Capital flows in the Irish property market.
“Capital flows into the Irish property market reached €25.5 billion in 2023, buoyed by the strength of demand for residential property.”
Statement by Sherry FitzGerald Commercial Research
Wednesday, June 19th, 2024
Sherry FitzGerald, Ireland’s largest estate agent, reported today (Wednesday, June 19th, 2024) that capital flows into Irish property totalled €25.5 billion in 2023, just 6% below the €27.2 billion recorded in 2022. This is despite the significant rise in borrowing costs throughout much of the year and reflects the resilience of demand in the residential market. In particular, residential spend, which incorporates all market transactions, residential investment and student accommodation, accounted for the majority of this total at €22.9 billion, relatively unchanged from the previous year.
In contrast, capital flows into commercial property, which includes all commercial property transactions and development land sales valued at €1 million or greater as well as agricultural land sales, contracted by a significant 41% during the year to reach €2.6 billion. Notably, direct investment into commercial property fell to €1.4 billion in 2023 from €2.7 billion the previous year, while development land spend more than halved to reach €392 million in 2023.
According to Jean Behan, Head of Research, Sherry FitzGerald Research; “Although the overall flow of capital into the property market fell only moderately during 2023, the commercial market witnessed a particularly severe contraction as higher borrowing costs eroded returns and impacted the viability of developments. The downturn in the office sector, which is an integral segment of the commercial market, has also had a significant impact on commercial capital flows. Similarly, elevated construction costs and continued delays in the planning process augmented the impact of higher borrowing costs in the development land market.”
Dublin saw its share of capital flows decline to 46% in 2023 to reach €11.7 billion, reflecting reductions in both residential and commercial spend.
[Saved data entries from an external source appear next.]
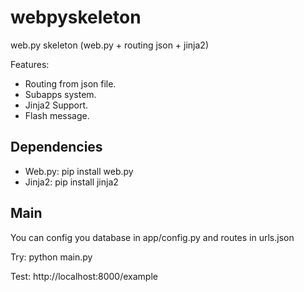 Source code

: webpyskeleton
=============

web.py skeleton (web.py + routing json + jinja2)

Features:

- Routing from json file.
- Subapps system.
- Jinja2 Support.
- Flash message.

Dependencies
------------
- Web.py: pip install web.py
- Jinja2: pip install jinja2

Main
----

You can config you database in app/config.py and routes in urls.json

Try: python main.py

Test: http://localhost:8000/example


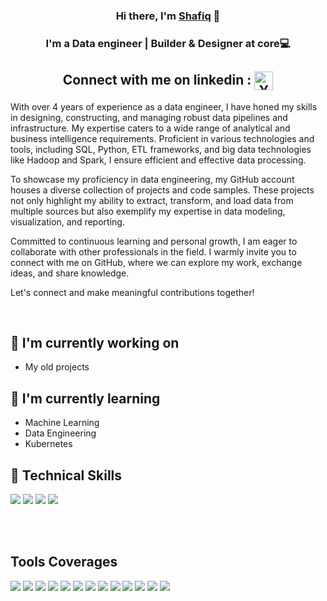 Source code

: <p align="center">
 </a>
</p>

<h3 align="center">
Hi there, I'm <a href="" target="_blank" rel="noreferrer">Shafiq</a> 👋
</h3>

<h3 align="center">
I'm a Data engineer | Builder & Designer at core💻

<h2 align="center">
Connect with me on linkedin : <a href="https://www.linkedin.com/in/mshafiqsafian/"><img align="center" src="https://raw.githubusercontent.com/yushi1007/yushi1007/main/images/linkedin.svg" alt="Yu Shi | LinkedIn" width="30px"/></a>
 
</h2> 

With over 4 years of experience as a data engineer, I have honed my skills in designing, constructing, and managing robust data pipelines and infrastructure. My expertise caters to a wide range of analytical and business intelligence requirements. Proficient in various technologies and tools, including SQL, Python, ETL frameworks, and big data technologies like Hadoop and Spark, I ensure efficient and effective data processing.

To showcase my proficiency in data engineering, my GitHub account houses a diverse collection of projects and code samples. These projects not only highlight my ability to extract, transform, and load data from multiple sources but also exemplify my expertise in data modeling, visualization, and reporting.

Committed to continuous learning and personal growth, I am eager to collaborate with other professionals in the field. I warmly invite you to connect with me on GitHub, where we can explore my work, exchange ideas, and share knowledge.

Let's connect and make meaningful contributions together!

</br>

## 🔭 I'm currently working on

- My old projects

## 🌱 I'm currently learning

- Machine Learning
- Data Engineering
- Kubernetes

## 💼 Technical Skills

![](https://img.shields.io/badge/Code-python-informational?style=flat&logo=Python&color=61DAFB)
![](https://img.shields.io/badge/Code-PostgreSQL-informational?style=flat&logo=PostgreSQL&color=336791)
![](https://img.shields.io/badge/Code-SQLite-informational?style=flat&logo=SQLite&color=003B57)
![](https://img.shields.io/badge/Code-Shell-Bash-informational?style=flat&logo=SQLite&color=336791)

</br>
</br>

## Tools Coverages

![](https://img.shields.io/badge/Tools-Figma-informational?style=flat&logo=Figma&color=F24E1E)
![](https://img.shields.io/badge/Tools-Git-informational?style=flat&logo=Git&color=F05032)
![](https://img.shields.io/badge/Tools-GitHub-informational?style=flat&logo=GitHub&color=181717)
![](https://img.shields.io/badge/Tools-Docker-informational?style=flat&logo=Docker&color=003B57)
![](https://img.shields.io/badge/Code-Spark-informational?style=flat&logo=Spark&color=61DAFB)
![](https://img.shields.io/badge/Code-Kafka-informational?style=flat&logo=Kafka&color=336791)
![](https://img.shields.io/badge/Code-Nifi-informational?style=flat&logo=Nifi&color=003B57)
![](https://img.shields.io/badge/Code-Airflow-informational?style=flat&logo=Nifi&color=003B57)
![](https://img.shields.io/badge/Tools-Aws-Ec2-informational?style=flat&logo=AWS&color=181717)
![](https://img.shields.io/badge/Tools-Minio-informational?style=flat&logo=Minio&color=F24E1E)
![](https://img.shields.io/badge/Tools-ElasticSearch-informational?style=flat&logo=ElasticSearch&color=003B57)
![](https://img.shields.io/badge/Tools-MongoDb-informational?style=flat&logo=MongoDb&color=61DAFB)
![](https://img.shields.io/badge/Code-DeltaLake-informational?style=flat&logo=DeltaLake&color=336791)


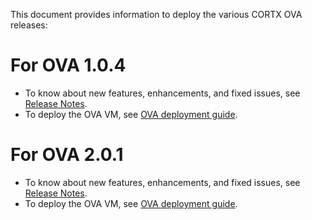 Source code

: This document provides information to deploy the various CORTX OVA releases:

# For OVA 1.0.4

- To know about new features, enhancements, and fixed issues, see [Release Notes](1.0.4/CHANGELOG-1.0.4.md).
- To deploy the OVA VM, see [OVA deployment guide](1.0.4/CORTX_on_Open_Virtual_Appliance.rst). 

# For OVA 2.0.1

- To know about new features, enhancements, and fixed issues, see [Release Notes](R2/Release_Notes.md).
- To deploy the OVA VM, see [OVA deployment guide](R2/CORTX_on_Open_Virtual_Appliance.rst).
In contrast, the regional centres of Cork and Galway both witnessed an influx of capital into commercial property during the year, while residential spend in these locations also increased. Notably, Cork accounted for the highest portion of capital flows outside of the capital at 10% or €2.5 billion. Galway absorbed a further 4% to reach €972 million. Limerick recorded a decrease in capital spend across both residential and commercial property compared to the previous year to reach at total of €615 million.
Interestingly, although overall flows into residential property remained similar to the 2022 level, further analysis shows noticeable differences in the profile of purchasers. In particular, non-household entities, including institutional investors, local authorities and Approved Housing Bodies accounted for €4.1 billion of total residential spend in 2023, down from just over €5 billion recorded in 2022. This reflects the curtailment of forward fund and forward commit type investments during the year. In comparison, spend by private households, including small private investors, increased by 5% in 2023 to reach €18.8 billion.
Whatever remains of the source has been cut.